*REQUIRED WORK*: Please report how many lines in these records contain the string "information", and give nothing besides the number.
╭─ RECORD SET
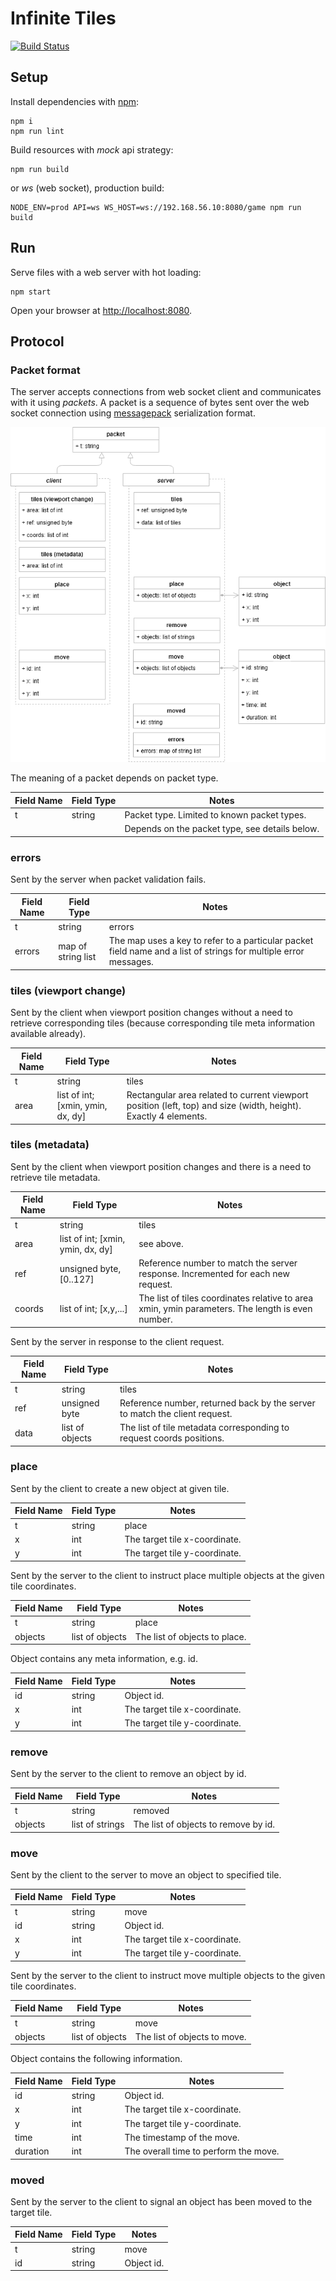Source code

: # Infinite Tiles

[![Build Status](https://travis-ci.org/akornatskyy/infinite-tiles.svg?branch=master)](https://travis-ci.org/akornatskyy/infinite-tiles)

## Setup

Install dependencies with [npm](https://www.npmjs.com):

    npm i
    npm run lint

Build resources with *mock* api strategy:

    npm run build

or *ws* (web socket), production build:

    NODE_ENV=prod API=ws WS_HOST=ws://192.168.56.10:8080/game npm run build

## Run

Serve files with a web server with hot loading:

    npm start

Open your browser at [http://localhost:8080](http://localhost:8080).

## Protocol

### Packet format

The server accepts connections from web socket client and communicates with it
using *packets*. A packet is a sequence of bytes sent over the web socket
connection using [messagepack](https://msgpack.org/) serialization format.

![network protocol](./network-protocol.png)

The meaning of a packet depends on packet type.

| Field Name | Field Type | Notes                                          |
| ---------- | ---------- | ---------------------------------------------- |
| t          | string     | Packet type. Limited to known packet types.    |
|            |            | Depends on the packet type, see details below. |

### errors

Sent by the server when packet validation fails.

| Field Name | Field Type         | Notes                                                        |
| ---------- | ------------------ | ------------------------------------------------------------ |
| t          | string             | errors                                                       |
| errors     | map of string list | The map uses  a key to refer to a particular packet field name and a list of strings for multiple error messages. |

### tiles (viewport change)

Sent by the client when viewport position changes without a need to retrieve corresponding
tiles (because corresponding tile meta information available already).

| Field Name | Field Type                        | Notes                                                        |
| ---------- | --------------------------------- | ------------------------------------------------------------ |
| t          | string                            | tiles                                                        |
| area       | list of int; [xmin, ymin, dx, dy] | Rectangular area related to current viewport position (left, top) and size (width, height). Exactly 4 elements. |

### tiles (metadata)

Sent by the client when viewport position changes and there is a need to retrieve tile metadata.

| Field Name | Field Type                        | Notes                                                        |
| ---------- | --------------------------------- | ------------------------------------------------------------ |
| t          | string                            | tiles                                                        |
| area       | list of int; [xmin, ymin, dx, dy] | see above.                                                   |
| ref        | unsigned byte, [0..127]           | Reference number to match the server response. Incremented for each new request. |
| coords     | list of int; [x,y,...]            | The list of tiles coordinates relative to area xmin, ymin parameters. The length is even number. |

Sent by the server in response to the client request.

| Field Name | Field Type      | Notes                                                        |
| ---------- | --------------- | ------------------------------------------------------------ |
| t          | string          | tiles                                                        |
| ref        | unsigned byte   | Reference number, returned back by the server to match the client request. |
| data       | list of objects | The list of tile metadata corresponding to request coords positions. |

### place

Sent by the client to create a new object at given tile.

| Field Name | Field Type | Notes                         |
| ---------- | ---------- | ----------------------------- |
| t          | string     | place                         |
| x          | int        | The target tile x-coordinate. |
| y          | int        | The target tile y-coordinate. |

Sent by the server to the client to instruct place multiple objects at the given tile coordinates.

| Field Name | Field Type      | Notes                         |
| ---------- | --------------- | ----------------------------- |
| t          | string          | place                         |
| objects    | list of objects | The list of objects to place. |

Object contains any meta information, e.g. id.

| Field Name | Field Type | Notes                         |
| ---------- | ---------- | ----------------------------- |
| id         | string     | Object id.                    |
| x          | int        | The target tile x-coordinate. |
| y          | int        | The target tile y-coordinate. |

### remove

Sent by the server to the client to remove an object by id.

| Field Name | Field Type | Notes                   |
| ---------- | ---------- | ----------------------- |
| t          | string     | removed                 |
| objects         | list of strings | The list of objects to remove by id. |

### move

Sent by the client to the server to move an object to specified tile.


| Field Name | Field Type | Notes                   |
| ---------- | ---------- | ----------------------- |
| t          | string     | move                 |
| id         | string | Object id. |
| x | int | The target tile x-coordinate. |
| y | int | The target tile y-coordinate. |

Sent by the server to the client to instruct move multiple objects to the given tile coordinates.

| Field Name | Field Type      | Notes                        |
| ---------- | --------------- | ---------------------------- |
| t          | string          | move                         |
| objects    | list of objects | The list of objects to move. |

Object contains the following information.

| Field Name | Field Type | Notes                                 |
| ---------- | ---------- | ------------------------------------- |
| id         | string     | Object id.                            |
| x          | int        | The target tile x-coordinate.         |
| y          | int        | The target tile y-coordinate.         |
| time       | int        | The timestamp of the move.            |
| duration   | int        | The overall time to perform the move. |

### moved

Sent by the server to the client to signal an object has been moved to the target tile.

| Field Name | Field Type | Notes      |
| ---------- | ---------- | ---------- |
| t          | string     | move       |
| id         | string     | Object id. |
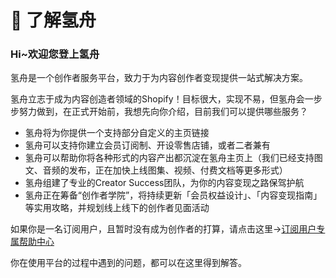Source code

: # 👏 了解氢舟

### Hi\~欢迎您登上氢舟

氢舟是一个创作者服务平台，致力于为内容创作者变现提供一站式解决方案。

氢舟立志于成为内容创造者领域的Shopify！目标很大，实现不易，但氢舟会一步步努力做到，在正式开始前，我想先向你介绍，目前我们可以提供哪些服务？

* 氢舟将为你提供一个支持部分自定义的主页链接
* 氢舟可以支持你建立会员订阅制、开设零售店铺，或者二者兼有
* 氢舟可以帮助你将各种形式的内容产出都沉淀在氢舟主页上（我们已经支持图文、音频的发布，正在加快上线图集、视频、付费文档等更多形式）
* 氢舟组建了专业的Creator Success团队，为你的内容变现之路保驾护航
* 氢舟正在筹备“创作者学院”，将持续更新「会员权益设计」、「内容变现指南」等实用攻略，并规划线上线下的创作者见面活动

如果你是一名订阅用户，且暂时没有成为创作者的打算，请点击这里→[订阅用户专属帮助中心](broken-reference)

你在使用平台的过程中遇到的问题，都可以在这里得到解答。
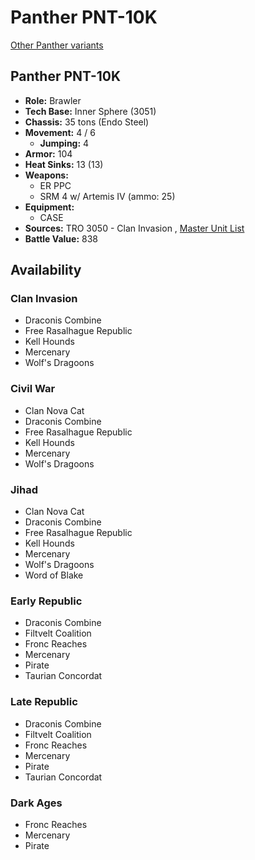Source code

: # Panther PNT-10K 

[Other Panther variants](../panther.md) 

## Panther PNT-10K 

- **Role:** Brawler 
- **Tech Base:** Inner Sphere (3051) 
- **Chassis:** 35 tons (Endo Steel) 
- **Movement:** 4 / 6 
  - **Jumping:** 4 
- **Armor:** 104 
- **Heat Sinks:** 13 (13) 
- **Weapons:** 
  - ER PPC 
  - SRM 4 w/ Artemis IV (ammo: 25) 
- **Equipment:** 
  - CASE 
- **Sources:** TRO 3050 - Clan Invasion , [Master Unit List](http://masterunitlist.info/Unit/Details/2416/panther-pnt-10k) 
- **Battle Value:** 838 

## Availability 

### Clan Invasion 

- Draconis Combine 
- Free Rasalhague Republic 
- Kell Hounds 
- Mercenary 
- Wolf's Dragoons 

### Civil War 

- Clan Nova Cat 
- Draconis Combine 
- Free Rasalhague Republic 
- Kell Hounds 
- Mercenary 
- Wolf's Dragoons 

### Jihad 

- Clan Nova Cat 
- Draconis Combine 
- Free Rasalhague Republic 
- Kell Hounds 
- Mercenary 
- Wolf's Dragoons 
- Word of Blake 

### Early Republic 

- Draconis Combine 
- Filtvelt Coalition 
- Fronc Reaches 
- Mercenary 
- Pirate 
- Taurian Concordat 

### Late Republic 

- Draconis Combine 
- Filtvelt Coalition 
- Fronc Reaches 
- Mercenary 
- Pirate 
- Taurian Concordat 

### Dark Ages 

- Fronc Reaches 
- Mercenary 
- Pirate 

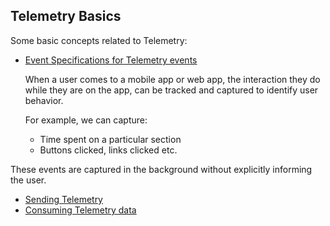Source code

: ## Telemetry Basics

Some basic concepts related to Telemetry:

- [Event Specifications for Telemetry events](http://docs.sunbird.org/latest/developer-docs/telemetry/specification/#events-specs)

    When a user comes to a mobile app or web app, the interaction they do while they are on the app, can be tracked and captured to identify user behavior.

    For example, we can capture:
     - Time spent on a particular section
     - Buttons clicked, links clicked etc.

These events are captured in the background without explicitly informing the user.


- [Sending Telemetry](http://docs.sunbird.org/latest/developer-docs/telemetry/sending_telemetry/)
- [Consuming Telemetry data](http://docs.sunbird.org/latest/developer-docs/telemetry/consuming_telemetry/)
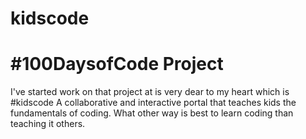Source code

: # kidscode
# #100DaysofCode Project
I've started work on that project at is very dear to my heart which is #kidscode 
A collaborative and interactive portal that teaches kids the fundamentals of coding. 
What other way is best to learn coding than teaching it others.
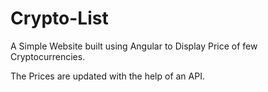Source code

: # Crypto-List

A Simple Website built using Angular to Display Price of few Cryptocurrencies.

The Prices are updated with the help of an API.
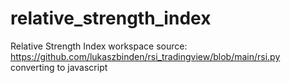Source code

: # relative_strength_index
Relative Strength Index workspace
source: https://github.com/lukaszbinden/rsi_tradingview/blob/main/rsi.py
converting to javascript
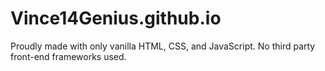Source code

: # Vince14Genius.github.io

Proudly made with only vanilla HTML, CSS, and JavaScript. No third party front-end frameworks used. 
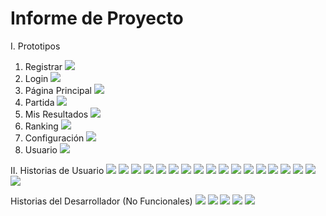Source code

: # Informe de Proyecto

I. Prototipos

1. Registrar
![](https://i.imgur.com/sGACgWb.png)
2. Login
![](https://i.imgur.com/wvLucNF.png)
3. Página Principal
![](https://i.imgur.com/yPzrywM.png)
4. Partida
![](https://i.imgur.com/yG2gttx.png)
5. Mis Resultados
![](https://i.imgur.com/CBhvff8.png)
6. Ranking
![](https://i.imgur.com/CKMyzfH.png)
7. Configuración
![](https://i.imgur.com/gdBXfmD.png)
8. Usuario
![](https://i.imgur.com/mNO8GHy.png)



II. Historias de Usuario
![](https://i.imgur.com/R1Ua8cN.png)
![](https://i.imgur.com/y9VZ2JY.png)
![](https://i.imgur.com/4TAUFI7.png)
![](https://i.imgur.com/xirAJrR.png)
![](https://i.imgur.com/mcMqaDN.png)
![](https://i.imgur.com/DrzD9K0.png)
![](https://i.imgur.com/xNRcNOM.png)
![](https://i.imgur.com/knpTlku.png)
![](https://i.imgur.com/1lwNUz0.png)
![](https://i.imgur.com/sgHEQvu.png)
![](https://i.imgur.com/NxCGM2A.png)
![](https://i.imgur.com/AiFGToK.png)
![](https://i.imgur.com/uKmSU8t.png)
![](https://i.imgur.com/8M8jKL9.png)
![](https://i.imgur.com/8vU1EAW.png)
![](https://i.imgur.com/XhQ32rd.png)
![](https://i.imgur.com/NJpLIw1.png)
![](https://i.imgur.com/EV4sWw7.png)

Historias del Desarrollador (No Funcionales)
![](https://i.imgur.com/hRBExnT.png)
![](https://i.imgur.com/WrVUWk5.png)
![](https://i.imgur.com/YPwbxs5.png)
![](https://i.imgur.com/kdZAAAO.png)
![](https://i.imgur.com/rK8wMfH.png)






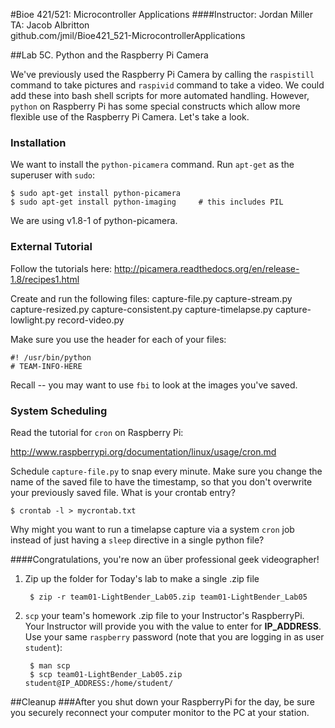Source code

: #Bioe 421/521: Microcontroller Applications
####Instructor: Jordan Miller<br>TA: Jacob Albritton<br>github.com/jmil/Bioe421_521-MicrocontrollerApplications

##Lab 5C. Python and the Raspberry Pi Camera

We've previously used the Raspberry Pi Camera by calling the `raspistill` command to take pictures and `raspivid` command to take a video. We could add these into bash shell scripts for more automated handling. However, `python` on Raspberry Pi has some special constructs which allow more flexible use of the Raspberry Pi Camera. Let's take a look.

### Installation

We want to install the `python-picamera` command. Run `apt-get` as the superuser with `sudo`:

	$ sudo apt-get install python-picamera
	$ sudo apt-get install python-imaging     # this includes PIL

We are using v1.8-1 of python-picamera.

### External Tutorial

Follow the tutorials here:
http://picamera.readthedocs.org/en/release-1.8/recipes1.html

Create and run the following files:
capture-file.py
capture-stream.py
capture-resized.py
capture-consistent.py
capture-timelapse.py
capture-lowlight.py
record-video.py

Make sure you use the header for each of your files:

	#! /usr/bin/python
	# TEAM-INFO-HERE


Recall -- you may want to use `fbi` to look at the images you've saved.


### System Scheduling

Read the tutorial for `cron` on Raspberry Pi:

http://www.raspberrypi.org/documentation/linux/usage/cron.md

Schedule `capture-file.py` to snap every minute. Make sure you change the name of the saved file to have the timestamp, so that you don't overwrite your previously saved file. What is your crontab entry?

	$ crontab -l > mycrontab.txt


Why might you want to run a timelapse capture via a system `cron` job instead of just having a `sleep` directive in a single python file?


####Congratulations, you're now an über professional geek videographer!


1. Zip up the folder for Today's lab to make a single .zip file

		$ zip -r team01-LightBender_Lab05.zip team01-LightBender_Lab05

1. `scp` your team's homework .zip file to your Instructor's RaspberryPi. Your Instructor will provide you with the value to enter for **IP_ADDRESS**. Use your same `raspberry` password (note that you are logging in as user `student`):

		$ man scp
		$ scp team01-LightBender_Lab05.zip student@IP_ADDRESS:/home/student/



##Cleanup
###After you shut down your RaspberryPi for the day, be sure you securely reconnect your computer monitor to the PC at your station.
╰─
*ANSWER SPACE*: 3